# WHAT IS EXPECTED:
Check every line of the entries for the string "ferramentas" and return the ones that contain it.

(Stored data)

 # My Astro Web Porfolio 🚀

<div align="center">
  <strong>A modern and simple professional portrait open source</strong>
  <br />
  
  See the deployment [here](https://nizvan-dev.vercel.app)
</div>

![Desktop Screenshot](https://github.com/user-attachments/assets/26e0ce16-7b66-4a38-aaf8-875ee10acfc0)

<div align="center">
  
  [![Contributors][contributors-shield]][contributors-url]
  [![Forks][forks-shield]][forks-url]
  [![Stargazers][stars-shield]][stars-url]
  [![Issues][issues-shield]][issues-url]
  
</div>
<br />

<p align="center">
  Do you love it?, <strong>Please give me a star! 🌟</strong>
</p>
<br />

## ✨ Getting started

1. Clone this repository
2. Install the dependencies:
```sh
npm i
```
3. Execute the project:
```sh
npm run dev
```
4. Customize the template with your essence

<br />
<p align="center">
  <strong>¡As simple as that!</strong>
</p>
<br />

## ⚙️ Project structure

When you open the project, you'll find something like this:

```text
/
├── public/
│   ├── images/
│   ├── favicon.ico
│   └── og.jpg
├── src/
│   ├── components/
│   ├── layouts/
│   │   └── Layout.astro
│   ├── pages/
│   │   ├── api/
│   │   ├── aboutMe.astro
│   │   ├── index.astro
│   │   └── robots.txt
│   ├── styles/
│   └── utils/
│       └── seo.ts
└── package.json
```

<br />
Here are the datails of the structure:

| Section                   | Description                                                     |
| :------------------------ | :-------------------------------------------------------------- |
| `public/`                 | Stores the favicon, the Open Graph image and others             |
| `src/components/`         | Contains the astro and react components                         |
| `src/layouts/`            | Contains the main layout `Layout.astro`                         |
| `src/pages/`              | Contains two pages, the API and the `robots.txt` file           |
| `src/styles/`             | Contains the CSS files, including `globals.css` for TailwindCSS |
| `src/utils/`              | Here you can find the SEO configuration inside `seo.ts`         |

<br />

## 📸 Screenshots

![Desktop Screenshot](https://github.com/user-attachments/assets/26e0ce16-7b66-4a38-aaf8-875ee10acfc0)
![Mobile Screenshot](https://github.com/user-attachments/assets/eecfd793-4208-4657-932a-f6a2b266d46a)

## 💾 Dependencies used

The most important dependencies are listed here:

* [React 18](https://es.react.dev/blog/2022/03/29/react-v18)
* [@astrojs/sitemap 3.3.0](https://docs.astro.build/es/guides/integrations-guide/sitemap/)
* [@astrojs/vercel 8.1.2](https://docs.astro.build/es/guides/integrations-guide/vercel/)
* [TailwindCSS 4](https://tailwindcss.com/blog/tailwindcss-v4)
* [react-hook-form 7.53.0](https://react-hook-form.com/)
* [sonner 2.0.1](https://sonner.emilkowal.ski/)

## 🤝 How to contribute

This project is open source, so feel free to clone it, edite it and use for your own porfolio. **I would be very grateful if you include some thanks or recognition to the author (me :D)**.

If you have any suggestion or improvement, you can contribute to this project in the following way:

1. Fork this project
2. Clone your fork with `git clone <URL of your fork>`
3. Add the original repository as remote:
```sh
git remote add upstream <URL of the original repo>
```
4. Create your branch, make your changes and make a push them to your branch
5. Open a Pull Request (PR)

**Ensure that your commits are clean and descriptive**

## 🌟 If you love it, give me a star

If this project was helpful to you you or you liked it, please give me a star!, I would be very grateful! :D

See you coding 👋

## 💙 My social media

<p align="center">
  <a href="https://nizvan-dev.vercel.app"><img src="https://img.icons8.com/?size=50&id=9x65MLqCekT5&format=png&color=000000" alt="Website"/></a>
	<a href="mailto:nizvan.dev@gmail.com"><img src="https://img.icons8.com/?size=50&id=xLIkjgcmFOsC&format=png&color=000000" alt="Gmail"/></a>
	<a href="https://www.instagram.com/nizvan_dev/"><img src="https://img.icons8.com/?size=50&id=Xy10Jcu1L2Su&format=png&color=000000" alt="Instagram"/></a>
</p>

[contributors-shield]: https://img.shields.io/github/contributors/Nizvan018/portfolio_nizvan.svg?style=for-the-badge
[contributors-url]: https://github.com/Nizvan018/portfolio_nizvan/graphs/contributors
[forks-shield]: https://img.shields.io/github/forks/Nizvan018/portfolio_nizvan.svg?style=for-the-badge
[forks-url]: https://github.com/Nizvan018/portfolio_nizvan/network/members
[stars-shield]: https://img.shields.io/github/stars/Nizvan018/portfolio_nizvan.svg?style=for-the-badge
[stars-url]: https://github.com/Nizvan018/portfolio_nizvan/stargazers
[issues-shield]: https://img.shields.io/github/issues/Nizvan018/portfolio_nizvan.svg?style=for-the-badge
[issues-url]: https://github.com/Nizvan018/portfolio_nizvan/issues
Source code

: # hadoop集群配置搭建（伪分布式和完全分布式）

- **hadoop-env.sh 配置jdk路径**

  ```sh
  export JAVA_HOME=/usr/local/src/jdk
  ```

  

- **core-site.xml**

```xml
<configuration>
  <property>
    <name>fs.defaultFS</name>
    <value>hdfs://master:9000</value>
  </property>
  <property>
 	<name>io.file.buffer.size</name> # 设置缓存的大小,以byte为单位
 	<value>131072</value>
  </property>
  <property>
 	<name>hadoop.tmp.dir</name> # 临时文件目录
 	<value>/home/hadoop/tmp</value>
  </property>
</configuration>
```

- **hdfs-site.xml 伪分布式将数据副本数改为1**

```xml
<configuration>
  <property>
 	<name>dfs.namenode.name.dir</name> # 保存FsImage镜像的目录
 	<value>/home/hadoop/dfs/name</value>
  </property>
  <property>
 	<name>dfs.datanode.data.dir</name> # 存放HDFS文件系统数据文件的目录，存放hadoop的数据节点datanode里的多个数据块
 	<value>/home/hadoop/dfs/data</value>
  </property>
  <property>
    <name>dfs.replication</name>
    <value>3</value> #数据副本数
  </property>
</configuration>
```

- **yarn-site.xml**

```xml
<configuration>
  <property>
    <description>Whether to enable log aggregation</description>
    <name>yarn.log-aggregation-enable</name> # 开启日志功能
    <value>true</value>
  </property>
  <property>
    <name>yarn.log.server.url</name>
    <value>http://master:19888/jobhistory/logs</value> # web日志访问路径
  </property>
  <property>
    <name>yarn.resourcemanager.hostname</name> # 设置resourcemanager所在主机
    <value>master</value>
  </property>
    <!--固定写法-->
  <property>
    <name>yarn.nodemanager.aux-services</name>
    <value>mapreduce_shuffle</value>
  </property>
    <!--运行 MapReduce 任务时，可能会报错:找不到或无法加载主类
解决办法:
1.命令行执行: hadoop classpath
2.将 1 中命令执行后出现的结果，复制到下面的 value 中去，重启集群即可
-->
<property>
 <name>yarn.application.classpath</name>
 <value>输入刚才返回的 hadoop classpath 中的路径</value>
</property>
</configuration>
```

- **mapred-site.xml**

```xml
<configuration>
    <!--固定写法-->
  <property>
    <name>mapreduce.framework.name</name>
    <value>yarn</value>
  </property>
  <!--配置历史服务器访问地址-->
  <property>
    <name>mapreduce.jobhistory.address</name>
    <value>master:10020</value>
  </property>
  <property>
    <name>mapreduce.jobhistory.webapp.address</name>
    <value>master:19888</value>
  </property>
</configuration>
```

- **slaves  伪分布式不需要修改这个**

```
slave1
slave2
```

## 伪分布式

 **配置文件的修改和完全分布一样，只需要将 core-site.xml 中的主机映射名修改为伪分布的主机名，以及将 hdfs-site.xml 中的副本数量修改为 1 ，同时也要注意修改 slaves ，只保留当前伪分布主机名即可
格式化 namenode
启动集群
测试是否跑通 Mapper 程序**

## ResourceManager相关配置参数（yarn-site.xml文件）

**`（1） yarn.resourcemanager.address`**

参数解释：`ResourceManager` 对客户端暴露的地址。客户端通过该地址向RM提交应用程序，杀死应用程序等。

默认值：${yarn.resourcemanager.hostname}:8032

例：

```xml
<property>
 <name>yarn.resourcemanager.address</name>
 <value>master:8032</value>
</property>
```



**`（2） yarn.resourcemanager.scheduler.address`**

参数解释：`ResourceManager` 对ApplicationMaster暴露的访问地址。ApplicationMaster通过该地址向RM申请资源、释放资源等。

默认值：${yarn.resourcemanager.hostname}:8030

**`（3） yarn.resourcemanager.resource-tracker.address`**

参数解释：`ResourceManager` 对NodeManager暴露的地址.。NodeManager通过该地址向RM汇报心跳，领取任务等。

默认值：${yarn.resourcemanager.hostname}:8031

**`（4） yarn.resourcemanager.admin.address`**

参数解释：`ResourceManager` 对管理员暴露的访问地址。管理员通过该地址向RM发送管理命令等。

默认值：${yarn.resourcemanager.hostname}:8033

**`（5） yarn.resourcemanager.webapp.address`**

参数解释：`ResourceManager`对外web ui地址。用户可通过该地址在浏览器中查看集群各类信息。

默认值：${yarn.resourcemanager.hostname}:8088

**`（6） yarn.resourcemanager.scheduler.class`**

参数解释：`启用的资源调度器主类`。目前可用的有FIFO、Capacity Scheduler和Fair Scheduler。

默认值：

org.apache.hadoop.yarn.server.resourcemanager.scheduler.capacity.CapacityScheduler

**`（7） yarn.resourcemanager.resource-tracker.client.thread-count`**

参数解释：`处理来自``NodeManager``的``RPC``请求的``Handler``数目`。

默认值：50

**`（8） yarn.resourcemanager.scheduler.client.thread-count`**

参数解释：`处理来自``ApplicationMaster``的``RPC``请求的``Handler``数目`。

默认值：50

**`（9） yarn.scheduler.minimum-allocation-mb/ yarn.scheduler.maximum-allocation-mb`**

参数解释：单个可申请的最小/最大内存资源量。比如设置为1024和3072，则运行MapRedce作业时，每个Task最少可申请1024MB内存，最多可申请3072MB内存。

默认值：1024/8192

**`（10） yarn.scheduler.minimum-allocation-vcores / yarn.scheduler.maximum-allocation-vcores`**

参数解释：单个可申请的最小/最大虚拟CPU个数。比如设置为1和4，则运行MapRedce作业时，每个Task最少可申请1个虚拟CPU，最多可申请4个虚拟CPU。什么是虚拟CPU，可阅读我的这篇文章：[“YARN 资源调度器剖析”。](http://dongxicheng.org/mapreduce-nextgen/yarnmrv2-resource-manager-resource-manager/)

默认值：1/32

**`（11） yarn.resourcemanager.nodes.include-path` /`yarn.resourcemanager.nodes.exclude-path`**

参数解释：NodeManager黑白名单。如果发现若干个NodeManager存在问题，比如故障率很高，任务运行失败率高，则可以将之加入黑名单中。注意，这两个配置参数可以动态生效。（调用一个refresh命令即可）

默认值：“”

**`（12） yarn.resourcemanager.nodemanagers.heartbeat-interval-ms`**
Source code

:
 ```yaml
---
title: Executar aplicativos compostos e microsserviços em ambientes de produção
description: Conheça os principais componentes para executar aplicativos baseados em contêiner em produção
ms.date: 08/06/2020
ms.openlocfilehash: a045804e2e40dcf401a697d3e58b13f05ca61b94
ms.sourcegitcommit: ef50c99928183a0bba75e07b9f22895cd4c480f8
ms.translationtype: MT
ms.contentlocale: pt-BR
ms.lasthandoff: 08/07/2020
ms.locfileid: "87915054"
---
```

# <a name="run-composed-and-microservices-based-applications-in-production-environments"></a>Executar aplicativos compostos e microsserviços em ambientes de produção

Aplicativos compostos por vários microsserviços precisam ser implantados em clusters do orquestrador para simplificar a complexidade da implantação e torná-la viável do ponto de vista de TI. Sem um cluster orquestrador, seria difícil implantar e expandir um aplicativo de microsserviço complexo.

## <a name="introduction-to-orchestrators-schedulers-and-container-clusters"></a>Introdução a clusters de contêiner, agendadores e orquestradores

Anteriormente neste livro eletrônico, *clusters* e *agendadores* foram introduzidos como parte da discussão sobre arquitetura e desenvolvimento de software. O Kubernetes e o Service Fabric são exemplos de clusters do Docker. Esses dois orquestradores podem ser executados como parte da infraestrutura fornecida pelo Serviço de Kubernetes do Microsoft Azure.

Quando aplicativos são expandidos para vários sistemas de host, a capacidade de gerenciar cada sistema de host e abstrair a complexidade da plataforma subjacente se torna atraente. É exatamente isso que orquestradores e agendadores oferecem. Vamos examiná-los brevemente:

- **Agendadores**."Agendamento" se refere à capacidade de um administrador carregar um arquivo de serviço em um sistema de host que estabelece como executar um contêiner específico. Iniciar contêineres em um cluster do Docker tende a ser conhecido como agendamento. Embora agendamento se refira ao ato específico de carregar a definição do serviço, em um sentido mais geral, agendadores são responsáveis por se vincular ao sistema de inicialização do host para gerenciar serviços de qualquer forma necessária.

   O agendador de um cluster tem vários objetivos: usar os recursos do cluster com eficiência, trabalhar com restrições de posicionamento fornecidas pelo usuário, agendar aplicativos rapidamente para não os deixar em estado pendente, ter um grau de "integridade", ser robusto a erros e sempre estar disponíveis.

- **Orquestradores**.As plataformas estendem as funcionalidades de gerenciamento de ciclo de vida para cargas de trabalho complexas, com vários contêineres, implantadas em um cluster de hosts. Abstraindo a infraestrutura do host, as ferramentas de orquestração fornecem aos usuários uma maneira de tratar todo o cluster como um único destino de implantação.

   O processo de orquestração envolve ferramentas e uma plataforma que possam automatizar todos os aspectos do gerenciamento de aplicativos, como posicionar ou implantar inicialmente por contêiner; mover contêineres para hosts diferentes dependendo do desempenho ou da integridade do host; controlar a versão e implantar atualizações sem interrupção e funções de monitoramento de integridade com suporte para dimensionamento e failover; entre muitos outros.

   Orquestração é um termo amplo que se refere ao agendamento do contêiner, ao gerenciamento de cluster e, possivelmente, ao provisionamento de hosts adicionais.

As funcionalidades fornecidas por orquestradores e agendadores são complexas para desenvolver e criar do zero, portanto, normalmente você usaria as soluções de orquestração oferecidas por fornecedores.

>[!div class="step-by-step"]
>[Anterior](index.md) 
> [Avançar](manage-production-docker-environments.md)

# RESPONSE AREA:
- **Orquestradores**.As plataformas estendem as funcionalidades de gerenciamento de ciclo de vida para cargas de trabalho complexas, com vários contêineres, implantadas em um cluster de hosts. Abstraindo a infraestrutura do host, as ferramentas de orquestração fornecem aos usuários uma maneira de tratar todo o cluster como um único destino de implantação.
   O processo de orquestração envolve ferramentas e uma plataforma que possam automatizar todos os aspectos do gerenciamento de aplicativos, como posicionar ou implantar inicialmente por contêiner; mover contêineres para hosts diferentes dependendo do desempenho ou da integridade do host; controlar a versão e implantar atualizações sem interrupção e funções de monitoramento de integridade com suporte para dimensionamento e failover; entre muitos outros.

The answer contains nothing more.